Spatial Reasoning: From Sketch-to-Text Towards Text-to-Sketch
Dr. James M. Keller
James M. Keller received the Ph.D. in Mathematics in 1978. He holds the University of Missouri Curators’ Professorship in the Electrical and Computer Engineering and Computer Science Departments on the Columbia campus. He is also the R. L. Tatum Professor in the College of Engineering. His research interests center on computational intelligence: fuzzy set theory and fuzzy logic, neural networks, and evolutionary computation with a focus on problems in computer vision, pattern recognition, and information fusion including bioinformatics, spatial reasoning in robotics, geospatial intelligence, sensor and information analysis in technology for eldercare, and landmine detection. His industrial and government funding sources include the Electronics and Space Corporation, Union Electric, Geo-Centers, National Science Foundation, the Administration on Aging, The National Institutes of Health, NASA/JSC, the Air Force Office of Scientific Research, the Army Research Office, the Office of Naval Research, the National Geospatial Intelligence Agency, and the Army Night Vision and Electronic Sensors Directorate. Professor Keller has coauthored over 300 technical publications.
Jim is a Fellow of the Institute of Electrical and Electronics Engineers (IEEE) for whom he has presented live and video tutorials on fuzzy logic in computer vision, is an International Fuzzy Systems Association (IFSA) Fellow, is a national lecturer for the Association for Computing Machinery (ACM), is an IEEE Computational Intelligence Society Distinguished Lecturer, and is a past President of the North American Fuzzy Information Processing Society (NAFIPS). He received the 2007 Fuzzy Systems Pioneer Award from the IEEE Computational Intelligence Society. He finished a full six year term as Editor-in-Chief of the IEEE Transactions on Fuzzy Systems, is an Associate Editor of the International Journal of Approximate Reasoning, and is on the editorial board of Pattern Analysis and Applications, Fuzzy Sets and Systems, International Journal of Fuzzy Systems, and the Journal of Intelligent and Fuzzy Systems. He was the Vice President for Publications of the IEEE Computational Intelligence Society from 2005-2008, and is currently an elected Adcom member. He was the conference chair of the 1991 NAFIPS Workshop, program co-chair of the 1996 NAFIPS meeting, program co-chair of the 1997 IEEE International Conference on Neural Networks, and the program chair of the 1998 IEEE International Conference on Fuzzy Systems. He was the general chair for the 2003 IEEE International Conference on Fuzzy Systems.

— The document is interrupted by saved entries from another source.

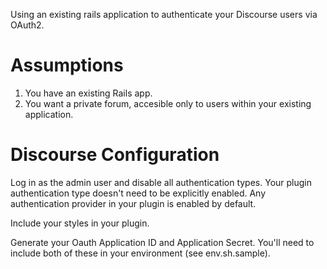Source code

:Using an existing rails application to authenticate your Discourse users
via OAuth2.

Assumptions
===========

1. You have an existing Rails app.
2. You want a private forum, accesible only to users within your existing
application.

Discourse Configuration
=======================

Log in as the admin user and disable all authentication types.
Your plugin authentication type doesn't need to be explicitly enabled.
Any authentication provider in your plugin is enabled by default.

Include your styles in your plugin.

Generate your Oauth Application ID and Application Secret. You'll need
to include both of these in your environment (see env.sh.sample).
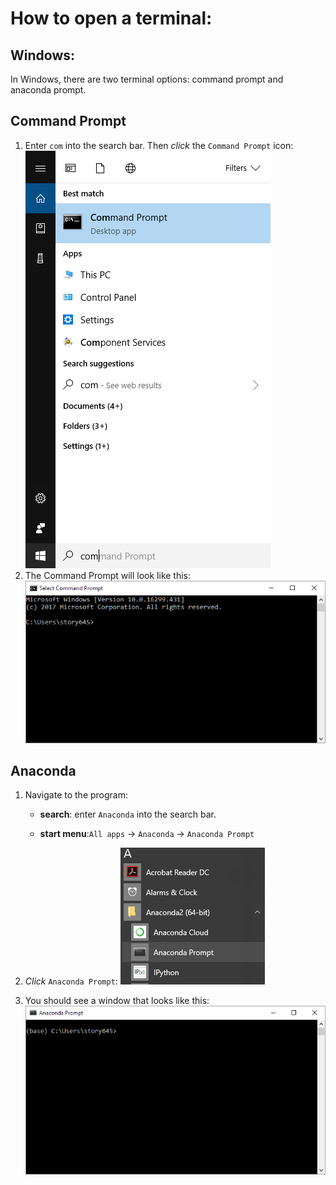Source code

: How to open a terminal: 
=======================

Windows:
-----------
In Windows, there are two terminal options: command prompt and anaconda prompt.

## Command Prompt

1. Enter `com` into the search bar. Then *click* the `Command Prompt` icon:
![windows search bar with command typed into it](images/windows/terminal/cmd01.png)
2. The Command Prompt will look like this:
![image of a windows command prompt terminal. The](images/windows/terminal/cmd02.png)

## Anaconda
1) Navigate to the program:
    * __search__: enter `Anaconda` into the search bar.

    * __start menu__:`All apps` -> `Anaconda` -> `Anaconda Prompt` 

2) *Click* `Anaconda Prompt`:
![windows start menu folder structure for anaconda. Anaconda -> *Anaconda Cloud, *Anaconda Prompt, *IPython, ...](images/windows/terminal/anaconda_menu.png)

3) You should see a window that looks like this:
![anaconda prompt windows command shell window](images/windows/terminal/anaconda_windows.png)
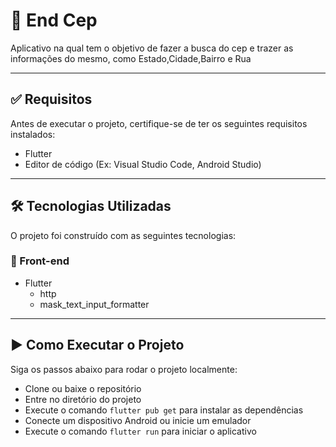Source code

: # 🚀 End Cep

Aplicativo na qual tem o objetivo de fazer a busca do cep e trazer as informações do mesmo, como Estado,Cidade,Bairro e Rua

---

## ✅ Requisitos

Antes de executar o projeto, certifique-se de ter os seguintes requisitos instalados:

- Flutter
- Editor de código (Ex: Visual Studio Code, Android Studio)

---

## 🛠 Tecnologias Utilizadas

O projeto foi construído com as seguintes tecnologias:

### 🎨 Front-end
- Flutter
  - http
  - mask_text_input_formatter

---

## ▶️ Como Executar o Projeto

Siga os passos abaixo para rodar o projeto localmente:

- Clone ou baixe o repositório
- Entre no diretório do projeto
- Execute o comando `flutter pub get` para instalar as dependências
- Conecte um dispositivo Android ou inicie um emulador
- Execute o comando `flutter run` para iniciar o aplicativo
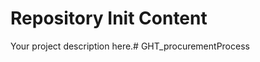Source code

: Repository Init Content
=======================

Your project description here.# GHT_procurementProcess

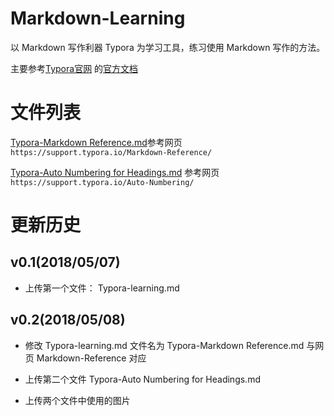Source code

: # Markdown-Learning

以 Markdown 写作利器 Typora 为学习工具，练习使用 Markdown 写作的方法。

主要参考[Typora官网](https://typora.io/) 的[官方文档](https://support.typora.io/ )



# 文件列表

[Typora-Markdown Reference.md][web0]参考网页  `https://support.typora.io/Markdown-Reference/`

[Typora-Auto Numbering for Headings.md][web1] 参考网页 `https://support.typora.io/Auto-Numbering/`

[web0]:https://support.typora.io/Markdown-Reference/	"Markdown-Reference"

[web1]: https://support.typora.io/Auto-Numbering/	"Auto-Numbering"



# 更新历史

## v0.1(2018/05/07)

* 上传第一个文件： Typora-learning.md

## v0.2(2018/05/08)

* 修改 Typora-learning.md 文件名为 Typora-Markdown Reference.md 与网页 Markdown-Reference 对应

* 上传第二个文件 Typora-Auto Numbering for Headings.md

* 上传两个文件中使用的图片

  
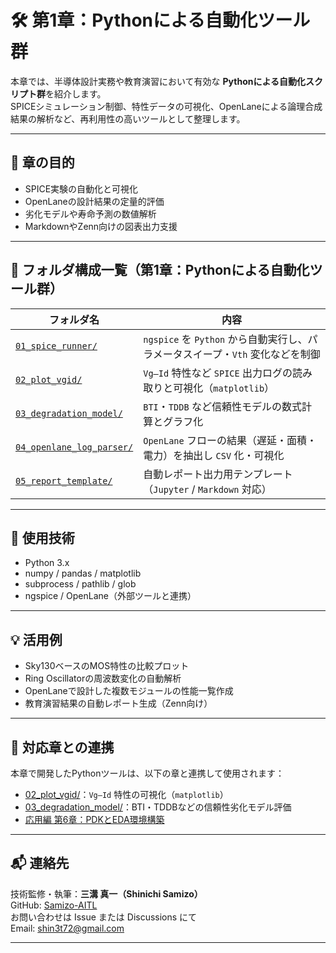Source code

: # 🛠 第1章：Pythonによる自動化ツール群

本章では、半導体設計実務や教育演習において有効な **Pythonによる自動化スクリプト群**を紹介します。  
SPICEシミュレーション制御、特性データの可視化、OpenLaneによる論理合成結果の解析など、再利用性の高いツールとして整理します。

---

## 🎯 章の目的

- SPICE実験の自動化と可視化
- OpenLaneの設計結果の定量的評価
- 劣化モデルや寿命予測の数値解析
- MarkdownやZenn向けの図表出力支援

---

## 📁 フォルダ構成一覧（第1章：Pythonによる自動化ツール群）

| フォルダ名 | 内容 |
|-----------|------|
| [`01_spice_runner/`](01_spice_runner/) | `ngspice` を `Python` から自動実行し、パラメータスイープ・`Vth` 変化などを制御 |
| [`02_plot_vgid/`](02_plot_vgid/) | `Vg–Id` 特性など `SPICE` 出力ログの読み取りと可視化（`matplotlib`） |
| [`03_degradation_model/`](03_degradation_model/) | `BTI`・`TDDB` など信頼性モデルの数式計算とグラフ化 |
| [`04_openlane_log_parser/`](04_openlane_log_parser/) | `OpenLane` フローの結果（遅延・面積・電力）を抽出し `CSV` 化・可視化 |
| [`05_report_template/`](05_report_template/) | 自動レポート出力用テンプレート（`Jupyter` / `Markdown` 対応） |

---

## 🐍 使用技術

- Python 3.x
- numpy / pandas / matplotlib
- subprocess / pathlib / glob
- ngspice / OpenLane（外部ツールと連携）

---

## 💡 活用例

- Sky130ベースのMOS特性の比較プロット
- Ring Oscillatorの周波数変化の自動解析
- OpenLaneで設計した複数モジュールの性能一覧作成
- 教育演習結果の自動レポート生成（Zenn向け）

---

## 📘 対応章との連携

本章で開発したPythonツールは、以下の章と連携して使用されます：

- [02_plot_vgid/](02_plot_vgid/README.md)：`Vg–Id` 特性の可視化（`matplotlib`）
- [03_degradation_model/](03_degradation_model/README.md)：BTI・TDDBなどの信頼性劣化モデル評価
- [応用編 第6章：PDKとEDA環境構築](../d_chapter6_pdk_and_eda_environment/)

---

## 📬 連絡先

技術監修・執筆：**三溝 真一（Shinichi Samizo）**  
GitHub: [Samizo-AITL](https://github.com/Samizo-AITL)  
お問い合わせは Issue または Discussions にて  
Email: shin3t72@gmail.com

---
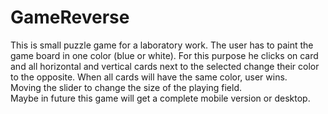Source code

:# GameReverse
This is small puzzle game for a laboratory work. The user has to paint the game board in one color (blue or white). For this purpose he clicks on card and all horizontal and vertical cards next to the selected change their color to the opposite. When all cards will have the same color, user wins. 
<br>Moving the slider to change the size of the playing field.
<br>Maybe in future this game will get a complete mobile version or desktop.
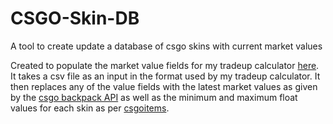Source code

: # CSGO-Skin-DB
A tool to create update a database of csgo skins with current market values

Created to populate the market value fields for my tradeup calculator [here](https://github.com/Kalekdan/Tradeup-Buddy). It takes a csv file as an input in the format used by my tradeup calculator. It then replaces any of the value fields with the latest market values as given by the [csgo backpack API](https://csgobackpack.net/api/) as well as the minimum and maximum float values for each skin as per [csgoitems](https://csgoitems.pro).

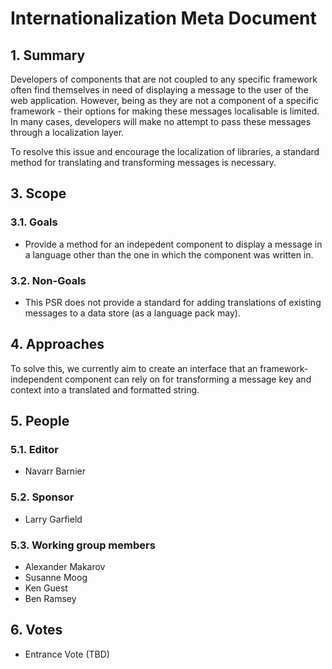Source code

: # Internationalization Meta Document

## 1. Summary

Developers of components that are not coupled to any specific framework often find themselves in need of displaying a message to the user of the web application. However, being as they are not a component of a specific framework - their options for making these messages localisable is limited. In many cases, developers will make no attempt to pass these messages through a localization layer.

To resolve this issue and encourage the localization of libraries, a standard method for translating and transforming messages is necessary.

## 3. Scope

### 3.1. Goals

* Provide a method for an indepedent component to display a message in a language other than the one in which the component was written in.

### 3.2. Non-Goals

* This PSR does not provide a standard for adding translations of existing messages to a data store (as a language pack may).

## 4. Approaches

To solve this, we currently aim to create an interface that an framework-independent component can rely on for transforming a message key and context into a translated and formatted string.

## 5. People

### 5.1. Editor
* Navarr Barnier

### 5.2. Sponsor
* Larry Garfield

### 5.3. Working group members
* Alexander Makarov
* Susanne Moog
* Ken Guest
* Ben Ramsey

## 6. Votes

* Entrance Vote (TBD)
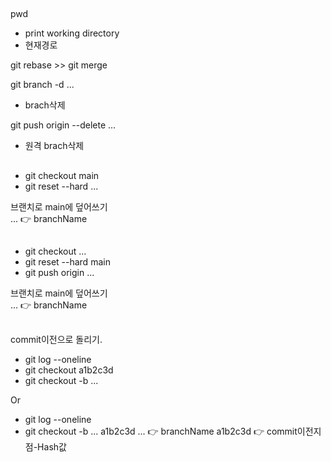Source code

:## 
pwd
- print working directory
- 현재경로


git rebase >> git merge


git branch -d ...
- brach삭제

git push origin --delete ...
- 원격 brach삭제



##
- git checkout main
- git reset --hard ...

브랜치로 main에 덮어쓰기  
... 👉 branchName

##
- git checkout ...
- git reset --hard main
- git push origin ...

브랜치로 main에 덮어쓰기  
... 👉 branchName  


##
commit이전으로 돌리기.

- git log --oneline
- git checkout a1b2c3d
- git checkout -b ...

Or
- git log --oneline
- git checkout -b ... a1b2c3d
... 👉 branchName
a1b2c3d 👉 commit이전지점-Hash값
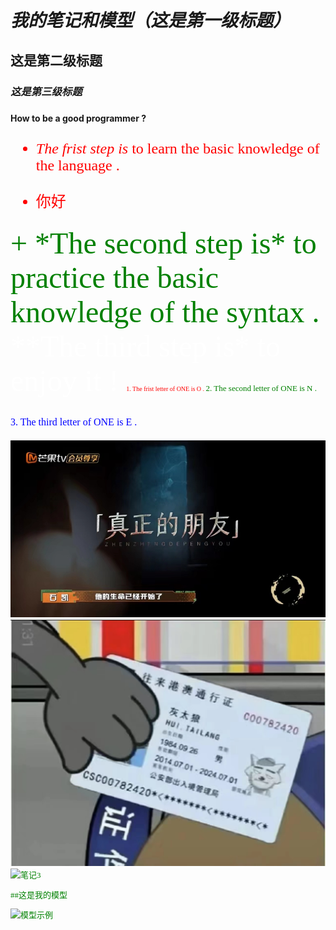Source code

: # *我的笔记和模型（这是第一级标题）*

## **这是第二级标题**

### ___这是第三级标题___

**How to be a good programmer ?**
<font face='仿宋' color='red' SIZE='5'>
- *The frist step is* to learn the basic knowledge of the language .
  
- 你好
  
<font face='隶书' color='green' SIZE='10'>
+ *The second step is* to practice the basic knowledge of the syntax .
<font face='Times New Roman' color='white' SIZE='15'>
**The third step is* to enjoy it !

<font face='Times New Roman' color='red' SIZE='1'>
1. The frist letter of ONE is O .

<font face='Times New Roman' color='green' SIZE='2'>
2. The second letter of ONE is N .

<font face='Times New Roman' color='blue' SIZE='3'>
3. The third letter of ONE is E .
</font>

![笔记1](hello.jpg)
![笔记2](images/bye.jpg)
![笔记3](images/note3.jpg)

##这是我的模型

![模型示例](videos/1234.jpg)
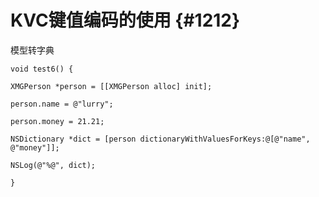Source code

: # KVC键值编码的使用 {#1212}

模型转字典

`void test6() {`

`XMGPerson *person = [[XMGPerson alloc] init];`

`person.name = @"lurry";`

`person.money = 21.21;`

`NSDictionary *dict = [person dictionaryWithValuesForKeys:@[@"name", @"money"]];`

`NSLog(@"%@", dict);`

`}`

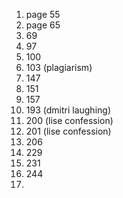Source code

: 1. page 55
2. page 65
3. 69
4. 97
5. 100
6. 103 (plagiarism)
7. 147
8. 151
9. 157
10. 193 (dmitri laughing)
11. 200 (lise confession)
12. 201 (lise confession)
13. 206
14. 229
15. 231
16. 244
17. 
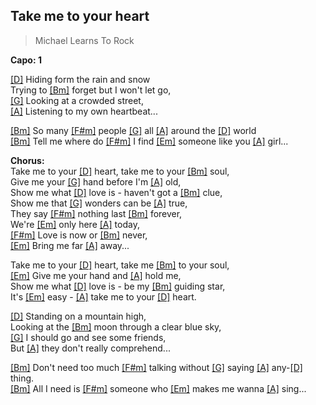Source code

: ## Take me to your heart
> Michael Learns To Rock

**Capo: 1**   
   
[[D]]() Hiding form the rain and snow   
Trying to [[Bm]]() forget but I won't let go,   
[[G]]() Looking at a crowded street,   
[[A]]() Listening to my own heartbeat...   
   
[[Bm]]() So many [[F#m]]() people [[G]]() all [[A]]() around the [[D]]() world   
[[Bm]]() Tell me where do [[F#m]]() I find [[Em]]() someone like you [[A]]() girl...   
   
**Chorus:**   
Take me to your [[D]]() heart, take me to your [[Bm]]() soul,   
Give me your [[G]]() hand before I'm [[A]]() old,   
Show me what [[D]]() love is - haven't got a [[Bm]]() clue,    
Show me that [[G]]() wonders can be [[A]]() true,   
They say [[F#m]]() nothing last [[Bm]]() forever,   
We're [[Em]]() only here [[A]]() today,   
[[F#m]]() Love is now or [[Bm]]() never,   
[[Em]]() Bring me far [[A]]() away...   
   
Take me to your [[D]]() heart, take me [[Bm]]() to your soul,   
[[Em]]() Give me your hand and [[A]]() hold me,   
Show me what [[D]]() love is - be my [[Bm]]() guiding star,   
It's [[Em]]() easy - [[A]]() take me to your [[D]]() heart.   
   
[[D]]() Standing on a mountain high,   
Looking at the [[Bm]]() moon through a clear blue sky,   
[[G]]() I should go and see some friends,   
But [[A]]() they don't really comprehend...   
   
[[Bm]]() Don't need too much [[F#m]]() talking without [[G]]() saying [[A]]() any-[[D]]() thing.   
[[Bm]]() All I need is [[F#m]]() someone who [[Em]]() makes me wanna [[A]]() sing...   
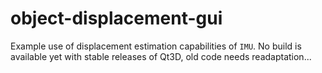 object-displacement-gui
=======================

Example use of displacement estimation capabilities of `IMU`. No build is available yet with stable releases of Qt3D,
old code needs readaptation...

With the collaboration of several faculty colleagues and many students, I have been studying the creation and utilization of spatial relations in various sensor-related domains for many years. Scene description, involving linguistic expressions of the spatial relationships between image objects, is a major goal of high-level computer vision. In a series of papers, we introduced the use of histograms of forces to produce evidence for the description of relative position of objects in a digital image. There is a parameterized family of such histograms, for example, the histogram of constant forces (much like the earlier histogram of angles) and the histogram of gravitational forces that highlights areas that are close between the two objects. Utilizing the fuzzy directional membership information extracted from these histograms within fuzzy logic rule-based systems, we have produced high-level linguistic descriptions of natural scenes as viewed by an external observer. Additionally, we have exploited the theoretical properties of the histograms to match images that may be the same scene viewed under different pose conditions. In fact, we can even recover estimates of the pose parameters. These linguistic descriptions have then been brought into an ego-centered viewpoint for application to robotics, i.e., the production of linguistic scene description from a mobile robot standpoint, spatial language for human/robot communication and navigation, and understanding of a sketched route map for communicating navigation routes to robots. This last activity is sketch-to-text. In a newly awarded grant from the National Geospatial Intelligence Agency, we are starting to tackle the inverse problem: given one or more text descriptions of a temporal and spatial event, construct a sketch of the event for subsequent reasoning. The sketch must be grounded in reality by matching to a satellite image or geospatial database. This talk will survey the early applications and end with a demo highlighting our approach to the new problem.